**Listed entries:**
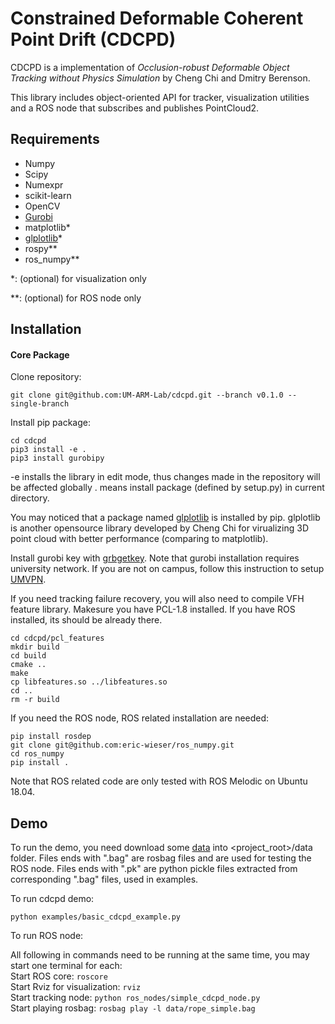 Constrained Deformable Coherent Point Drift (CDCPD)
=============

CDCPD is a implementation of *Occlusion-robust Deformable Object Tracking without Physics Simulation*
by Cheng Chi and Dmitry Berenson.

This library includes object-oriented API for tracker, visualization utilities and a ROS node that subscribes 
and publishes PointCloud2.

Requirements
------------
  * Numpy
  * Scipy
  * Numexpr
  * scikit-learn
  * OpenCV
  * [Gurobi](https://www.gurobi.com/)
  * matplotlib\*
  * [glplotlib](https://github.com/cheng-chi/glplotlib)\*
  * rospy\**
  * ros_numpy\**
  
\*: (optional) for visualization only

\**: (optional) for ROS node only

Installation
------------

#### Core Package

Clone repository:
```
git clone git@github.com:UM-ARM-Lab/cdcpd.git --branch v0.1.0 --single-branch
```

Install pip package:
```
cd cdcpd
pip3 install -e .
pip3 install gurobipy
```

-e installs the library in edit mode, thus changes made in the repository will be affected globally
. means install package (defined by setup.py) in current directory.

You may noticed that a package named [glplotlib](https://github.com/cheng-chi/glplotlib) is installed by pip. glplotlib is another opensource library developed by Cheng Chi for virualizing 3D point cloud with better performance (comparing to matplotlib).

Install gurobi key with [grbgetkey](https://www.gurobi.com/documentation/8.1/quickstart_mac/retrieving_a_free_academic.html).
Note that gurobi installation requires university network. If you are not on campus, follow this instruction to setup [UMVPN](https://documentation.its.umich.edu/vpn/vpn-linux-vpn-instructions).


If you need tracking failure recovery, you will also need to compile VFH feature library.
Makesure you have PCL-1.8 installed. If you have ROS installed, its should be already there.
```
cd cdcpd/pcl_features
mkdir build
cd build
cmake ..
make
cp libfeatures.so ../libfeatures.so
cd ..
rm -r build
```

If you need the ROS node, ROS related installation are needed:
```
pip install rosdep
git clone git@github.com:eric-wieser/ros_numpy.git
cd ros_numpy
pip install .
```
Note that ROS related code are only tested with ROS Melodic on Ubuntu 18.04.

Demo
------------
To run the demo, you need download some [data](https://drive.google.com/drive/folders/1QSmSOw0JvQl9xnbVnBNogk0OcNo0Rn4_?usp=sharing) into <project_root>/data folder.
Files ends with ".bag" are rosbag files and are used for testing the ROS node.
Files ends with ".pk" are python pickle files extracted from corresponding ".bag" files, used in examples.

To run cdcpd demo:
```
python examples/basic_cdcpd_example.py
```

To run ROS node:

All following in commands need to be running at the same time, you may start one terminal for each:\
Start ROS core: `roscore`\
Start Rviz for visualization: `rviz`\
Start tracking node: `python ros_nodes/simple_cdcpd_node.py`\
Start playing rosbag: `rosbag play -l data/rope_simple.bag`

* * *

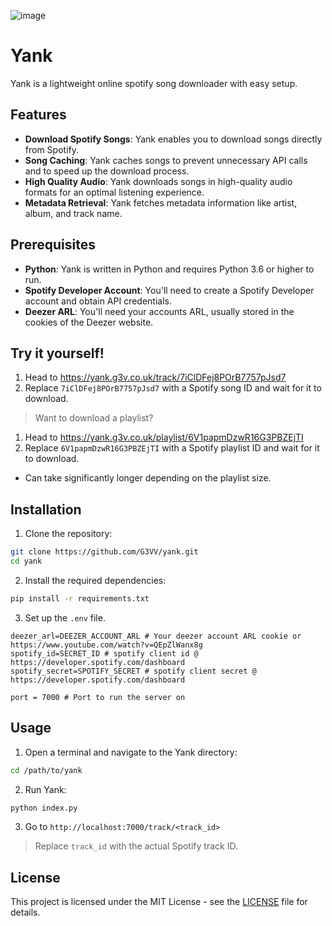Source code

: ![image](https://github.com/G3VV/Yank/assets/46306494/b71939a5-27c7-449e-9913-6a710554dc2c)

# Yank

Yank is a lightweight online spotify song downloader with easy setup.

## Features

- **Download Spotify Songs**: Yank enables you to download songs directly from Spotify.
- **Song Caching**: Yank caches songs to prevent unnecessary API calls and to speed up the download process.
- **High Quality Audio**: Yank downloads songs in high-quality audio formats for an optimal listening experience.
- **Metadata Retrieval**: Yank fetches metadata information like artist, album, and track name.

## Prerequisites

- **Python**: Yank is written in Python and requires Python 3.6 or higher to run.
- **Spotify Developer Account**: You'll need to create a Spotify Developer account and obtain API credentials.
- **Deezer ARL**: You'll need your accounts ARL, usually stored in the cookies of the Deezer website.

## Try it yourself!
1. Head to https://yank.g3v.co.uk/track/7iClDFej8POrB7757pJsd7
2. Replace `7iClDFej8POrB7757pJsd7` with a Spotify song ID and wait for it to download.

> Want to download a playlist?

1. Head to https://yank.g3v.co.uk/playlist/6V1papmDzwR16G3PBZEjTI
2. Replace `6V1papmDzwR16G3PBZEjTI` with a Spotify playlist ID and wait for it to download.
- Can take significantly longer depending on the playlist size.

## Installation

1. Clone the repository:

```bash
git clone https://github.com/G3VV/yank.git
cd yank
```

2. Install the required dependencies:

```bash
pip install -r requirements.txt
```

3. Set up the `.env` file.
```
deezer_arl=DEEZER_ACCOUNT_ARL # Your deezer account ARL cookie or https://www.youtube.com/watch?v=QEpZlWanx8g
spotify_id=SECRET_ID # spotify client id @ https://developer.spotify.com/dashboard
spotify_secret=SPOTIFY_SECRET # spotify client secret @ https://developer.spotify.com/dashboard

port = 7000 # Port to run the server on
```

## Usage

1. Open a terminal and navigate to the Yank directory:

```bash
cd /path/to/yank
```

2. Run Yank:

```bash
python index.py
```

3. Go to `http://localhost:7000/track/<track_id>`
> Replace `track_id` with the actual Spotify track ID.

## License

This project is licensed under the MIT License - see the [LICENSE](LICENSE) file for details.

**What the task asks:** Filter the entries and copy out every line with the word "License".

**Output of the exercise:**
## License
This project is licensed under the MIT License - see the [LICENSE](LICENSE) file for details.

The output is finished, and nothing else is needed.